Now that you mention disonnection, I am facing this problem in particular while using mobiles (Both Android and Symbian) along with a low signal within a short distance.
*www.thinkdigit.com/forum/networking/160235-n150-d-link-dsl-2730u-wifi-but-no-signal-next-room.html


----------



## pratyush997 (Aug 2, 2012)

saswat23 said:


> And what's the use of that USB port in 2750U? Has anyone used it to check if it works or not?

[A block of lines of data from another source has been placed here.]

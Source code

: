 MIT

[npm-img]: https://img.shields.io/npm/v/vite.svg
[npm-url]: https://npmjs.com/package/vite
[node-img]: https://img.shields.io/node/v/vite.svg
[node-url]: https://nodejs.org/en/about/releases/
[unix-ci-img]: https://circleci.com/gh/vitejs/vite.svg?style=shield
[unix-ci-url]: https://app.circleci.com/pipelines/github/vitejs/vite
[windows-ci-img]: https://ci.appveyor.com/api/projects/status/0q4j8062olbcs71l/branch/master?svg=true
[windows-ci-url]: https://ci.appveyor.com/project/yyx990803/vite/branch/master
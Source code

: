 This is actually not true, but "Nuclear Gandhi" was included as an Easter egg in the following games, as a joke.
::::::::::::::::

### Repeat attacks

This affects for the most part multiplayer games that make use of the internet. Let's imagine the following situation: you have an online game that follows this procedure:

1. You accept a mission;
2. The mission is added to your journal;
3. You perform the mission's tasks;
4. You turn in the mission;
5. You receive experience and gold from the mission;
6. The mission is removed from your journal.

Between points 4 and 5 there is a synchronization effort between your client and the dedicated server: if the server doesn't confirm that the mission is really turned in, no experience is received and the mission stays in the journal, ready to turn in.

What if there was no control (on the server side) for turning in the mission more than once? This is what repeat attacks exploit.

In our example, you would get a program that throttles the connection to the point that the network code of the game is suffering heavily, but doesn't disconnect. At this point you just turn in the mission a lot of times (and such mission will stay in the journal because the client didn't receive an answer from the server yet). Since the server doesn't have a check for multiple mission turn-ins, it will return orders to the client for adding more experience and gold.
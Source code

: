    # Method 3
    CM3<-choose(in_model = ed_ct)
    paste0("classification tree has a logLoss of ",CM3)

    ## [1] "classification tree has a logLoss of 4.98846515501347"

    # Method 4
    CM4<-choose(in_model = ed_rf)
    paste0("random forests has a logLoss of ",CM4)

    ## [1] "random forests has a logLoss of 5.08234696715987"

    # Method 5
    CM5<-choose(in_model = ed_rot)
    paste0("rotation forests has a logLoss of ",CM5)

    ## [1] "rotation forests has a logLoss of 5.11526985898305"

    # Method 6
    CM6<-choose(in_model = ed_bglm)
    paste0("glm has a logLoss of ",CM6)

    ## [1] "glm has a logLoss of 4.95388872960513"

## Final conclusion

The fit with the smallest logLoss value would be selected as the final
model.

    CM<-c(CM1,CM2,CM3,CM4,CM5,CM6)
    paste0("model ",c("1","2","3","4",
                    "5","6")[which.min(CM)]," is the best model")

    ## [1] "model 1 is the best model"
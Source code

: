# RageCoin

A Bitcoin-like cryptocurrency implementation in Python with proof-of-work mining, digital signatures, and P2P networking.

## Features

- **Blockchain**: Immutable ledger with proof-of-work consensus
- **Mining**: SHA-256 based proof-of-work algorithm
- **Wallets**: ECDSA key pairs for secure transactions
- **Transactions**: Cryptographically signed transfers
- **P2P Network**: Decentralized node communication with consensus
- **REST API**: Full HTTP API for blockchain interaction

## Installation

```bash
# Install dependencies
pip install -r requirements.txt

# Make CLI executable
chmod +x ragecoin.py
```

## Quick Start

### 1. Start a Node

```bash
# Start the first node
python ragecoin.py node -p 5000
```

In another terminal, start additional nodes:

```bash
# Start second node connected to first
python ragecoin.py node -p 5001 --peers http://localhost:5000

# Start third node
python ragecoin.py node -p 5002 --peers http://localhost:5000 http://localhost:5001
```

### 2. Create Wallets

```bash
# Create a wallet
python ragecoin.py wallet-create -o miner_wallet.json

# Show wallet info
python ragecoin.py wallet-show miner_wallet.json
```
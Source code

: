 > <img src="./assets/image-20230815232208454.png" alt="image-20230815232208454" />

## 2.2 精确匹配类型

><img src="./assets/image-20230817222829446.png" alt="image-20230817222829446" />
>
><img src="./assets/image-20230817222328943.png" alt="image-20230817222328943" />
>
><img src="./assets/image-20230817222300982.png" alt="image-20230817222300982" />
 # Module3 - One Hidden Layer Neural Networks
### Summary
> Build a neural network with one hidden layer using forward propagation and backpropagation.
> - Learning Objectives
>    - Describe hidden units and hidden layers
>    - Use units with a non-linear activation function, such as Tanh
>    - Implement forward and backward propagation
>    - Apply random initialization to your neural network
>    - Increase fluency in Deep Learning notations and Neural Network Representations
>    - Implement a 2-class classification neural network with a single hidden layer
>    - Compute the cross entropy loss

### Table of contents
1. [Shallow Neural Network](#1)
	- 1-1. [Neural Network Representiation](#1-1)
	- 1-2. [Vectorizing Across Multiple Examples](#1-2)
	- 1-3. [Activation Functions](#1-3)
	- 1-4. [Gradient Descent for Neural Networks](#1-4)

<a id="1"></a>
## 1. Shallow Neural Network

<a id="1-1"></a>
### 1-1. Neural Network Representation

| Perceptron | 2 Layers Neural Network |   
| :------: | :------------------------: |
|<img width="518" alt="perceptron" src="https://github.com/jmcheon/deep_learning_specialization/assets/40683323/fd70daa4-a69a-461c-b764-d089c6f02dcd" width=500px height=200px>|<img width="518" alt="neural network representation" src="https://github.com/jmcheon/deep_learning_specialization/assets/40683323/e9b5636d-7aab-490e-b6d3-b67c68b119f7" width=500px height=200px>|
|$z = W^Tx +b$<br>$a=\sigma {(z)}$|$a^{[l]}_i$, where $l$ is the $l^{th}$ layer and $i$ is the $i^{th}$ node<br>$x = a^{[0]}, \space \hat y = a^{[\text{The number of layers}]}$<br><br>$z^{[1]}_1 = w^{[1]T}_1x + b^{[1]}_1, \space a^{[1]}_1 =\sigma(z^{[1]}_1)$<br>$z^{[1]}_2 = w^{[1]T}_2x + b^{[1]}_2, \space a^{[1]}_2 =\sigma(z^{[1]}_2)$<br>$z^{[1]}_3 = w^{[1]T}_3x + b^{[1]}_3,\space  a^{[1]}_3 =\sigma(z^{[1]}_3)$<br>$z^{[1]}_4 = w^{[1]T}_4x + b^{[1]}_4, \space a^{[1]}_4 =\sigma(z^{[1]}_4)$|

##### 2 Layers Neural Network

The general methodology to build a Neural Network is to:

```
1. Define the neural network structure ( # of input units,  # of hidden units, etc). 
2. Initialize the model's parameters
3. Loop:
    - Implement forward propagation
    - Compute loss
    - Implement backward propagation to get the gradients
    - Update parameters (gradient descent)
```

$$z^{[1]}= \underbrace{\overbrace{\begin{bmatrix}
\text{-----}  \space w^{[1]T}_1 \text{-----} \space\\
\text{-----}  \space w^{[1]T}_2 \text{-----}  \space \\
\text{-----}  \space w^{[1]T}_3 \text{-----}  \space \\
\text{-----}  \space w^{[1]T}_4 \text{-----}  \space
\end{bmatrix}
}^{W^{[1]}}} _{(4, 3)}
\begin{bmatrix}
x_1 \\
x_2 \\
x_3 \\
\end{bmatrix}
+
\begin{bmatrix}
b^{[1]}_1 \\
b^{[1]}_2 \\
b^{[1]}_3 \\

Can be connected to usb flash drive or connected to 3g usb Modem or printer!


----------



## Chirag (Aug 2, 2012)

Skip Dlink 2750U and 2730U. I have both of them and I face disconnection problems a lot. Sometimes the connection drops and have to manually reboot the router. Sometimes even after rebooting, it doesn't connect to the internet. I have to wait for 1-2 minutes before it starts working. Rebooting router doesn't help. I just have to wait. Don't buy it.


----------



## msn (Aug 2, 2012)

saswat23 said:


> And what's the use of that USB port in 2750U? Has anyone used it to check if it works or not?



It has USB storage feature. I connect my Flash drive and i am able to access it via windows explorer \\192.168.1.1\u_disk\usb1_1\

There is one option of *Storage User Account Setup *in Router Advanced setting you can use that and create user for storage and its password as well. 




> Can be connected to usb flash drive or connected to 3g usb Modem or printer!



Pratyush997 - Only Dlink USB data card works & not any other card is compatible.


----------



## saswat23 (Aug 3, 2012)

Thanks for the info buddy.


----------